Manila (ANTARA News) - Lebih dari 20 negara di Asia akan menyetujui penggunaan sosial media untuk melawan penyebaran ekstremisme, demikian rancangan pernyataan yang disiapkan menjelang puncak pertemuan keamanan pada Senin.

Para menteri luar negeri dari 10 negara anggota Perhimpunan Bangsa Asia Tenggara (ASEAN) dan dari 17 negara mitra dialog diharapkan dapat menciptakan mekanisme regional untuk mengatasi ancaman keamanan.

"Para menteri menyatakan kecaman keras atas tindakan terorisme baru-baru ini dalam segala bentuk dan manifestasinya," ujar ketua dewan dalam pernyataannya seperti yang dilihat Reuters, mencerminkan diskusi yang diharapkan di Forum Regional ASEAN di Manila.

"Mereka juga mencatat perlunya penggunaan media sosial secara penuh dan efektif untuk melawan penyebaran narasi teroris secara dalam jaringan," tambahnya

Forum Regional ASEAN diharapkan dapat berdiskusi dan menciptakan mekanisme dalam meningkatkan upaya Keamanan Teknologi Informasi dan Komunikasi. Jepang, Malaysia dan Singapura telah mengajukan diri untuk memimpin.

Filipina yang menjadi tuan rumah pertemuan ASEAN merupakan salah satu negara yang paling terkena dampak dari penyebaran ekstremisme melalui sosial media.

Pihak berwenang mengatakan bahwa ideologi radikal ISIS telah mengambil alih wilayah bagian selatan negara tersebut, dengan kelompok-kelompok lokal yang menggunakan media sosial sebagai alat utama merekrut petempur, termasuk warga Indonesia, Singapura dan Malaysia.

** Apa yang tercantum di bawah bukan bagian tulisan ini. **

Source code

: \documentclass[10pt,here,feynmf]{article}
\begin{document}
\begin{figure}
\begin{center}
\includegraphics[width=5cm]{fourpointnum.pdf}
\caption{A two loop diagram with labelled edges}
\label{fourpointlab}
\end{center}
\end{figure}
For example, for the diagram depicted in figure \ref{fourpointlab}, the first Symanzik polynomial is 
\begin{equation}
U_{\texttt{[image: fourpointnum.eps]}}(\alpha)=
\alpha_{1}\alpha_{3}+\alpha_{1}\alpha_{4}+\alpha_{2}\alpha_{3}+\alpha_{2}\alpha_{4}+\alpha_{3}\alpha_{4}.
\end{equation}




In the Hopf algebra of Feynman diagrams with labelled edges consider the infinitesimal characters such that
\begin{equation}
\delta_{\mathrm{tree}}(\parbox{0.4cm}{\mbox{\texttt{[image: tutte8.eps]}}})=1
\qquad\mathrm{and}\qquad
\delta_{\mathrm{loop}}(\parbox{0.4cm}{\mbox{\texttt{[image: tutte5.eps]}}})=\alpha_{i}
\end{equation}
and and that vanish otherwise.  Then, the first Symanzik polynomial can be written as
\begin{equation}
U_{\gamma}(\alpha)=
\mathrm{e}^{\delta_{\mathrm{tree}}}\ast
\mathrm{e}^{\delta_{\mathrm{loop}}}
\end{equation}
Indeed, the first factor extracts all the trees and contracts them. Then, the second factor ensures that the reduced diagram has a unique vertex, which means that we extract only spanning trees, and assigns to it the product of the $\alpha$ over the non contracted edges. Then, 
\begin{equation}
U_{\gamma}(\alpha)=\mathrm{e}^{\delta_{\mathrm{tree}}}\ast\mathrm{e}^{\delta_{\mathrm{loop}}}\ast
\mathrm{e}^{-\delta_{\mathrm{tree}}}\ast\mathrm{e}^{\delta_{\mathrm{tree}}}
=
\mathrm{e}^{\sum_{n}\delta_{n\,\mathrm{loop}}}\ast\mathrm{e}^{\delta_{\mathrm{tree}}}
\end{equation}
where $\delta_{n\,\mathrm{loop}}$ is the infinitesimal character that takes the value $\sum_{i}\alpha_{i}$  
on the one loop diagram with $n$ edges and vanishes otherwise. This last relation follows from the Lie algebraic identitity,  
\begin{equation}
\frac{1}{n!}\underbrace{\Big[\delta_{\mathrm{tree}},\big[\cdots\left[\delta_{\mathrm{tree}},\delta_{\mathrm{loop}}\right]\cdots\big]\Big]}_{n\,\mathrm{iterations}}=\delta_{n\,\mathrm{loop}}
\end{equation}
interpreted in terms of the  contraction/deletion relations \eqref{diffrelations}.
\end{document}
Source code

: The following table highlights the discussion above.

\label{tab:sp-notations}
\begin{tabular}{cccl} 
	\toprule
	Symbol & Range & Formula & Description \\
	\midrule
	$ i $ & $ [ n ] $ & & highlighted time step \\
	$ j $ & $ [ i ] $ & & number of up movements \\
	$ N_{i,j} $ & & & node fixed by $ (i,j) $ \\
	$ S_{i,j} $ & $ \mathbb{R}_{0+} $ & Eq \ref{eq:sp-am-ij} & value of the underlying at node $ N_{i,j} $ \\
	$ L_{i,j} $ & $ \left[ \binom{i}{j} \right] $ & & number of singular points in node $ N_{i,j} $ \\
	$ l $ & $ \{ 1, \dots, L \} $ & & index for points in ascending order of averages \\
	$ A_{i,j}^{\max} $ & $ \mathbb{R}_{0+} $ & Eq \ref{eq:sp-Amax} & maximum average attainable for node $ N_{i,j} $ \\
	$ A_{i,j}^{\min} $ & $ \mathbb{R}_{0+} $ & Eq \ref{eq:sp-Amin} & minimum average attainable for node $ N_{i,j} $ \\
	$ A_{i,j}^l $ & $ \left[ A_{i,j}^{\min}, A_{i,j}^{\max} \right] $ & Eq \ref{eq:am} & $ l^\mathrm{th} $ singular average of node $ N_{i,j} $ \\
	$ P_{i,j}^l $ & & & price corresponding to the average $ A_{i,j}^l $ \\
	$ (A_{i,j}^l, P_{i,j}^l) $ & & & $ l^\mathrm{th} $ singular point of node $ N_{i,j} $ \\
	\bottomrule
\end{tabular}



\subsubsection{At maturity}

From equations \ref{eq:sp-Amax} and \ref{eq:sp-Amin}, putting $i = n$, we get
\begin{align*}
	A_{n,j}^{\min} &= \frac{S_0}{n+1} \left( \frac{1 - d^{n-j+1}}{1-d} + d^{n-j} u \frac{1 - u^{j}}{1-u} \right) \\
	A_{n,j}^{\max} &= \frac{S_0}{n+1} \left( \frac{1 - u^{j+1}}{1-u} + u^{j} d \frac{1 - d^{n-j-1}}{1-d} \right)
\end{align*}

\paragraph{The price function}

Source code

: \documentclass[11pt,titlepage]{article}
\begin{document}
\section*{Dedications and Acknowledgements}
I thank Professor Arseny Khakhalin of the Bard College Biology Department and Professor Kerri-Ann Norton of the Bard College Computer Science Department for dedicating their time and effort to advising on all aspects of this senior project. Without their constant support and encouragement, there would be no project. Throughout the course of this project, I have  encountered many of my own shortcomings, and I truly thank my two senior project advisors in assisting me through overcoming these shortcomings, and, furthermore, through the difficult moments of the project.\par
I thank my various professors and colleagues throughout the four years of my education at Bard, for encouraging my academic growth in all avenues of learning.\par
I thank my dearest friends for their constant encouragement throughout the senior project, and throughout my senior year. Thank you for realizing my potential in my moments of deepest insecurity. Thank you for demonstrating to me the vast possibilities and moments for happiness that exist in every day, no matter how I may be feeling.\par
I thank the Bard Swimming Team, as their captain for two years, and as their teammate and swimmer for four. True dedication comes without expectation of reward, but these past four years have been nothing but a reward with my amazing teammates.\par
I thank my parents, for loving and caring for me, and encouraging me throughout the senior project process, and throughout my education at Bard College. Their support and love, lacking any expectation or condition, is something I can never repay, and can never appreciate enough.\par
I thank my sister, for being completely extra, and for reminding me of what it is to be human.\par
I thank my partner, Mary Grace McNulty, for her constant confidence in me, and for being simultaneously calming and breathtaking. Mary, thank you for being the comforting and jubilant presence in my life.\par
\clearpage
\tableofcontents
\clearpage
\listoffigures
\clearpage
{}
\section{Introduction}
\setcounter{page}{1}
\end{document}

Pasukan tentara Filipina telah memerangi militan ISIS yang menguasai sebagian Kota Marawi yang mayoritas penduduknya merupakan warga muslim selama lebih dari dua bulan lalu.

Hampir 700 orang tewas dan lebih dari 400.000 orang mengungsi selama terjadi pertempuran sengit di lokasi tersebut.

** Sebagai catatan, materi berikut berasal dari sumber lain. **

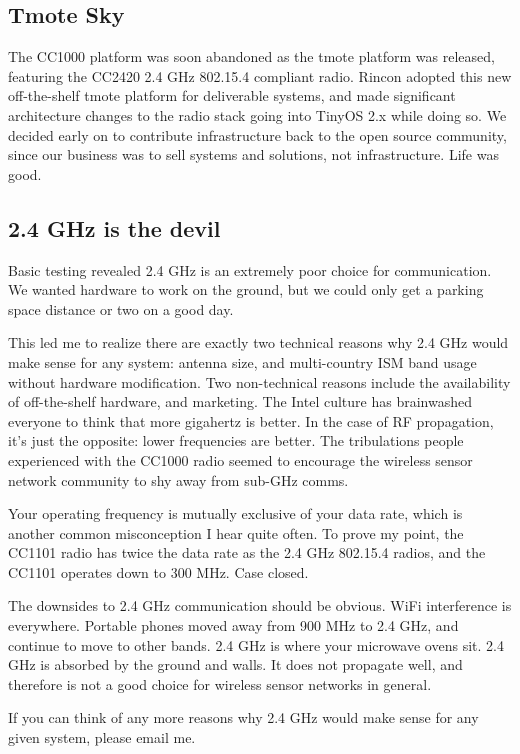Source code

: \documentclass{article}
\begin{document}
\subsection{Tmote Sky}
The CC1000 platform was soon abandoned as the tmote platform was released, featuring the CC2420 
2.4 GHz 802.15.4 compliant radio. Rincon adopted this new off-the-shelf tmote platform for 
deliverable systems, and made significant architecture changes to the radio stack going into 
TinyOS 2.x while doing so. We decided early on to contribute infrastructure back to the
open source community, since our business was to sell systems and solutions, not infrastructure. Life was good.

\subsection{2.4 GHz is the devil}
Basic testing revealed 2.4 GHz is an extremely poor choice for communication. We wanted hardware
to work on the ground, but we could only get a parking space distance or two on a good day. 

This led me to realize there are exactly two technical reasons why 2.4 GHz would make sense 
for any system: antenna size, and multi-country ISM band usage without hardware modification. 
Two non-technical reasons include the availability of off-the-shelf hardware, and marketing. 
The Intel culture has brainwashed everyone to think 
that more gigahertz is better. In the case of RF propagation, it's just the opposite: lower frequencies
are better. The tribulations people experienced with the CC1000 radio seemed to encourage
the wireless sensor network community to shy away from sub-GHz comms.

Your operating frequency is mutually exclusive of your data rate, which is another 
common misconception I hear quite often. To prove my point, the CC1101 radio has twice the 
data rate as the 2.4 GHz 802.15.4 radios, and the CC1101 operates down to 300 MHz. Case closed.

The downsides to 2.4 GHz communication should be obvious. WiFi interference is everywhere. Portable
phones moved away from 900 MHz to 2.4 GHz, and continue to move to other bands. 2.4 GHz is where
your microwave ovens sit. 2.4 GHz is absorbed by the ground and walls.  It does not propagate well, 
and therefore is not a good choice for wireless sensor networks in general.

If you can think of any more reasons why 2.4 GHz would make sense for any given system, please email me. 
\end{document}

Pihak berwenang Filipina percaya bahwa masalah tersebut melampaui Marawi, dan militan kemungkinan melakukan persiapan untuk menyerang kota-kota lain.

Para menteri ASEAN siap untuk bertindak, karena mereka telah menyaksikan bagaimana ekstremis mengeksploitasi media sosial untuk mempromosikan ideologi mereka, merekrut dan mengilhami mereka agar melakukan serangan, demikian menurut seorang pejabat senior kementerian luar negeri Filipina.

"Mereka menyebarkan video kekerasan di Twitter dan Facebook, serta berkomunikasi melalui aplikasi pesan Telegram," ujarnya, dan menambahkan bahwa para menteri memutuskan untuk melawan ancaman tersebut menggunakan platform yang sama.

Brigadir Jenderal Restituto Padilla, yang merupakan juru bicara militer Filipina mengatakan banyak negara membuat kemajuan dalam hal tersebut, namun ada kebutuhan bagi ASEAN untuk berbuat lebih banyak dalam mengatasi hal tersebut.

"Kita bisa melakukan lebih dari sekedar kerjasama militer tradisional," ujarnya, mengakui dukungan dari Indonesia dan Malaysia melalui pertukaran informasi dan inteljen, serta patroli perbatasan maritim yang terkoordinasi.

"Ini adalah ikatan yang sangat kuat dan kita berharap semakin meningkat, tidak hanya dengan Indonesia dan Malaysia. Tantangan yang kita hadapi di Marawi ini juga berdampak di seluruh wilayah," tutupnya.